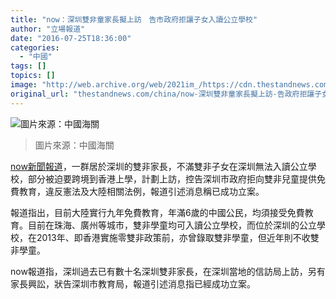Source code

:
 ```yaml
---
title: "now：深圳雙非童家長擬上訪　告市政府拒讓子女入讀公立學校"
author: "立場報道"
date: "2016-07-25T18:36:00"
categories:
  - "中國"
tags: []
topics: []
image: "http://web.archive.org/web/2021im_/https://cdn.thestandnews.com/media/photos/cache/00021_7yE2y_1200x0.jpg"
original_url: "thestandnews.com/china/now-深圳雙非童家長擬上訪-告政府拒讓子女入讀公立學校"
---
```

![圖片來源：中國海關](http://web.archive.org/web/2021im_/https://cdn.thestandnews.com/media/photos/cache/00021_7yE2y_1200x0.jpg)

> 圖片來源：中國海關

[now新聞報道](http://web.archive.org/web/20210628223830/http://news.now.com/home/local/player?newsId=187129)，一群居於深圳的雙非家長，不滿雙非子女在深圳無法入讀公立學校，部分被迫要跨境到香港上學，計劃上訪，控告深圳市政府拒向雙非兒童提供免費教育，違反憲法及大陸相關法例，報道引述消息稱已成功立案。

報道指出，目前大陸實行九年免費教育，年滿6歲的中國公民，均須接受免費教育。目前在珠海、廣州等城市，雙非學童均可入讀公立學校，而位於深圳的公立學校，在2013年、即香港實施零雙非政策前，亦曾錄取雙非學童，但近年則不收雙非學童。

now報道指，深圳過去已有數十名深圳雙非家長，在深圳當地的信訪局上訪，另有家長興訟，狀告深圳市教育局，報道引述消息指已經成功立案。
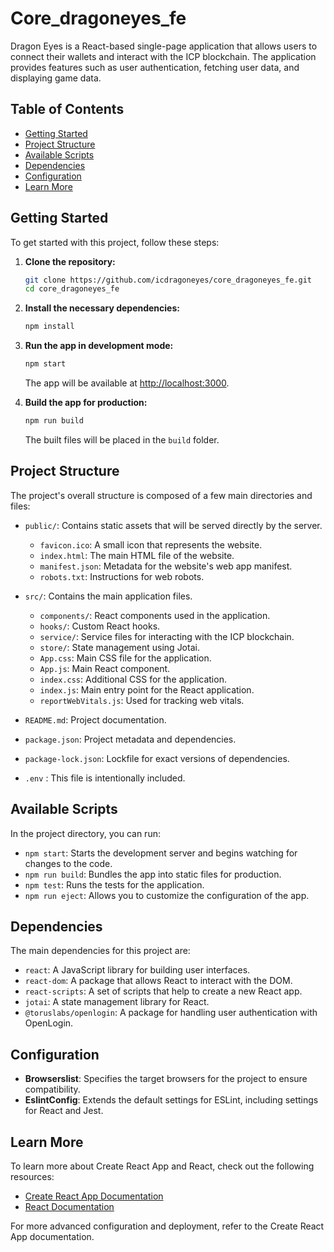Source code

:# Core_dragoneyes_fe

Dragon Eyes is a React-based single-page application that allows users to connect their wallets and interact with the ICP blockchain. The application provides features such as user authentication, fetching user data, and displaying game data.

## Table of Contents

- [Getting Started](#getting-started)
- [Project Structure](#project-structure)
- [Available Scripts](#available-scripts)
- [Dependencies](#dependencies)
- [Configuration](#configuration)
- [Learn More](#learn-more)

## Getting Started

To get started with this project, follow these steps:

1. **Clone the repository:**

   ```sh
   git clone https://github.com/icdragoneyes/core_dragoneyes_fe.git
   cd core_dragoneyes_fe
   ```

2. **Install the necessary dependencies:**

   ```sh
   npm install
   ```

3. **Run the app in development mode:**

   ```sh
   npm start
   ```

   The app will be available at [http://localhost:3000](http://localhost:3000).

4. **Build the app for production:**
   ```sh
   npm run build
   ```
   The built files will be placed in the `build` folder.

## Project Structure

The project's overall structure is composed of a few main directories and files:

- `public/`: Contains static assets that will be served directly by the server.

  - `favicon.ico`: A small icon that represents the website.
  - `index.html`: The main HTML file of the website.
  - `manifest.json`: Metadata for the website's web app manifest.
  - `robots.txt`: Instructions for web robots.

- `src/`: Contains the main application files.

  - `components/`: React components used in the application.
  - `hooks/`: Custom React hooks.
  - `service/`: Service files for interacting with the ICP blockchain.
  - `store/`: State management using Jotai.
  - `App.css`: Main CSS file for the application.
  - `App.js`: Main React component.
  - `index.css`: Additional CSS for the application.
  - `index.js`: Main entry point for the React application.
  - `reportWebVitals.js`: Used for tracking web vitals.

- `README.md`: Project documentation.
- `package.json`: Project metadata and dependencies.
- `package-lock.json`: Lockfile for exact versions of dependencies.
- `.env` : This file is intentionally included.

## Available Scripts

In the project directory, you can run:

- `npm start`: Starts the development server and begins watching for changes to the code.
- `npm run build`: Bundles the app into static files for production.
- `npm test`: Runs the tests for the application.
- `npm run eject`: Allows you to customize the configuration of the app.

## Dependencies

The main dependencies for this project are:

- `react`: A JavaScript library for building user interfaces.
- `react-dom`: A package that allows React to interact with the DOM.
- `react-scripts`: A set of scripts that help to create a new React app.
- `jotai`: A state management library for React.
- `@toruslabs/openlogin`: A package for handling user authentication with OpenLogin.

## Configuration

- **Browserslist**: Specifies the target browsers for the project to ensure compatibility.
- **EslintConfig**: Extends the default settings for ESLint, including settings for React and Jest.

## Learn More

To learn more about Create React App and React, check out the following resources:

- [Create React App Documentation](https://facebook.github.io/create-react-app/docs)
- [React Documentation](https://reactjs.org/)

For more advanced configuration and deployment, refer to the Create React App documentation.
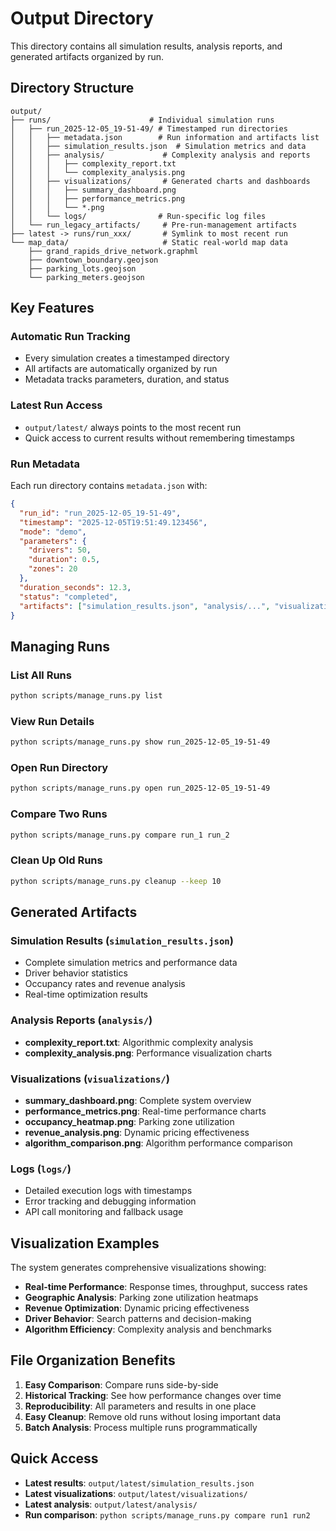 # Output Directory

This directory contains all simulation results, analysis reports, and generated artifacts organized by run.

## Directory Structure

```
output/
├── runs/                      # Individual simulation runs
│   ├── run_2025-12-05_19-51-49/ # Timestamped run directories
│   │   ├── metadata.json        # Run information and artifacts list
│   │   ├── simulation_results.json  # Simulation metrics and data
│   │   ├── analysis/             # Complexity analysis and reports
│   │   │   ├── complexity_report.txt
│   │   │   └── complexity_analysis.png
│   │   ├── visualizations/       # Generated charts and dashboards
│   │   │   ├── summary_dashboard.png
│   │   │   ├── performance_metrics.png
│   │   │   └── *.png
│   │   └── logs/                # Run-specific log files
│   └── run_legacy_artifacts/     # Pre-run-management artifacts
├── latest -> runs/run_xxx/       # Symlink to most recent run
└── map_data/                     # Static real-world map data
    ├── grand_rapids_drive_network.graphml
    ├── downtown_boundary.geojson
    ├── parking_lots.geojson
    └── parking_meters.geojson
```

## Key Features

### Automatic Run Tracking

- Every simulation creates a timestamped directory
- All artifacts are automatically organized by run
- Metadata tracks parameters, duration, and status

### Latest Run Access

- `output/latest/` always points to the most recent run
- Quick access to current results without remembering timestamps

### Run Metadata

Each run directory contains `metadata.json` with:

```json
{
  "run_id": "run_2025-12-05_19-51-49",
  "timestamp": "2025-12-05T19:51:49.123456",
  "mode": "demo",
  "parameters": {
    "drivers": 50,
    "duration": 0.5,
    "zones": 20
  },
  "duration_seconds": 12.3,
  "status": "completed",
  "artifacts": ["simulation_results.json", "analysis/...", "visualizations/..."]
}
```

## Managing Runs

### List All Runs

```bash
python scripts/manage_runs.py list
```

### View Run Details

```bash
python scripts/manage_runs.py show run_2025-12-05_19-51-49
```

### Open Run Directory

```bash
python scripts/manage_runs.py open run_2025-12-05_19-51-49
```

### Compare Two Runs

```bash
python scripts/manage_runs.py compare run_1 run_2
```

### Clean Up Old Runs

```bash
python scripts/manage_runs.py cleanup --keep 10
```

## Generated Artifacts

### Simulation Results (`simulation_results.json`)

- Complete simulation metrics and performance data
- Driver behavior statistics
- Occupancy rates and revenue analysis
- Real-time optimization results

### Analysis Reports (`analysis/`)

- **complexity_report.txt**: Algorithmic complexity analysis
- **complexity_analysis.png**: Performance visualization charts

### Visualizations (`visualizations/`)

- **summary_dashboard.png**: Complete system overview
- **performance_metrics.png**: Real-time performance charts
- **occupancy_heatmap.png**: Parking zone utilization
- **revenue_analysis.png**: Dynamic pricing effectiveness
- **algorithm_comparison.png**: Algorithm performance comparison

### Logs (`logs/`)

- Detailed execution logs with timestamps
- Error tracking and debugging information
- API call monitoring and fallback usage

## Visualization Examples

The system generates comprehensive visualizations showing:

- **Real-time Performance**: Response times, throughput, success rates
- **Geographic Analysis**: Parking zone utilization heatmaps
- **Revenue Optimization**: Dynamic pricing effectiveness
- **Driver Behavior**: Search patterns and decision-making
- **Algorithm Efficiency**: Complexity analysis and benchmarks

## File Organization Benefits

1. **Easy Comparison**: Compare runs side-by-side
2. **Historical Tracking**: See how performance changes over time
3. **Reproducibility**: All parameters and results in one place
4. **Easy Cleanup**: Remove old runs without losing important data
5. **Batch Analysis**: Process multiple runs programmatically

## Quick Access

- **Latest results**: `output/latest/simulation_results.json`
- **Latest visualizations**: `output/latest/visualizations/`
- **Latest analysis**: `output/latest/analysis/`
- **Run comparison**: `python scripts/manage_runs.py compare run1 run2`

● ● ● ●

# Task item:
Please reproduce exactly the lines in the listing above from the one containing "- [Configuration](#configuration)" through the one containing "CSS for the application.", both included, and nothing more.

# Exercise answer:
- [Configuration](#configuration)
- [Learn More](#learn-more)

## Getting Started

To get started with this project, follow these steps:

1. **Clone the repository:**

   ```sh
   git clone https://github.com/icdragoneyes/core_dragoneyes_fe.git
   cd core_dragoneyes_fe
   ```

2. **Install the necessary dependencies:**

   ```sh
   npm install
   ```

3. **Run the app in development mode:**

   ```sh
   npm start
   ```

   The app will be available at [http://localhost:3000](http://localhost:3000).

4. **Build the app for production:**
   ```sh
   npm run build
   ```
   The built files will be placed in the `build` folder.

## Project Structure

The project's overall structure is composed of a few main directories and files:

- `public/`: Contains static assets that will be served directly by the server.

  - `favicon.ico`: A small icon that represents the website.
  - `index.html`: The main HTML file of the website.
  - `manifest.json`: Metadata for the website's web app manifest.
  - `robots.txt`: Instructions for web robots.

- `src/`: Contains the main application files.

  - `components/`: React components used in the application.
  - `hooks/`: Custom React hooks.
  - `service/`: Service files for interacting with the ICP blockchain.
  - `store/`: State management using Jotai.
  - `App.css`: Main CSS file for the application.
  - `App.js`: Main React component.
  - `index.css`: Additional CSS for the application.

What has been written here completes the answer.